EXERCISE OBJECTIVE →
The job is to find each line of the records below that includes the word "error" and copy it.

•••

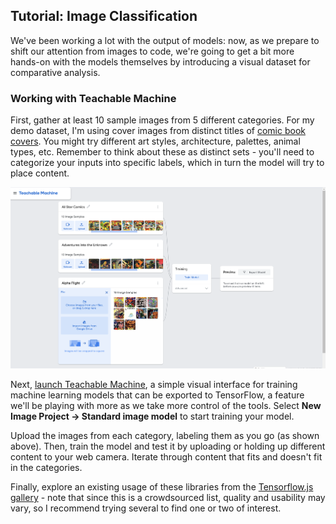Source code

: ## Tutorial: Image Classification

We've been working a lot with the output of models: now, as we prepare to shift our attention from images to code, we're going to get a bit more hands-on with the models themselves by introducing a visual dataset for comparative analysis. 

### Working with Teachable Machine

First, gather at least 10 sample images from 5 different categories. For my demo dataset, I'm using cover images from distinct titles of [comic book covers](https://www.coverbrowser.com/). You might try different art styles, architecture, palettes, animal types, etc. Remember to think about these as distinct sets - you'll need to categorize your inputs into specific labels, which in turn the model will try to place content.

![Categories of covers](categories.png)

Next, [launch Teachable Machine](https://teachablemachine.withgoogle.com/train), a simple visual interface for training machine learning models that can be exported to TensorFlow, a feature we'll be playing with more as we take more control of the tools. Select **New Image Project -> Standard image model** to start training your model.


Upload the images from each category, labeling them as you go (as shown above). Then, train the model and test it by uploading or holding up different content to your web camera. Iterate through content that fits and doesn't fit in the categories.

Finally, explore an existing usage of these libraries from the [Tensorflow.js gallery](https://github.com/tensorflow/tfjs/blob/master/GALLERY.md) - note that since this is a crowdsourced list, quality and usability may vary, so I recommend trying several to find one or two of interest. 

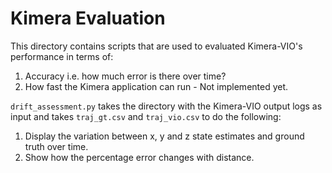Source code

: # Kimera Evaluation

This directory contains scripts that are used to evaluated Kimera-VIO's performance in terms of:

1. Accuracy i.e. how much error is there over time?
2. How fast the Kimera application can run - Not implemented yet.

`drift_assessment.py` takes the directory with the Kimera-VIO output logs as input and takes `traj_gt.csv` and `traj_vio.csv` to do the following:
1. Display the variation between x, y and z state estimates and ground truth over time.
2. Show how the percentage error changes with distance.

•••

SOLUTION →
1. Accuracy i.e. how much error is there over time?
2. Show how the percentage error changes with distance.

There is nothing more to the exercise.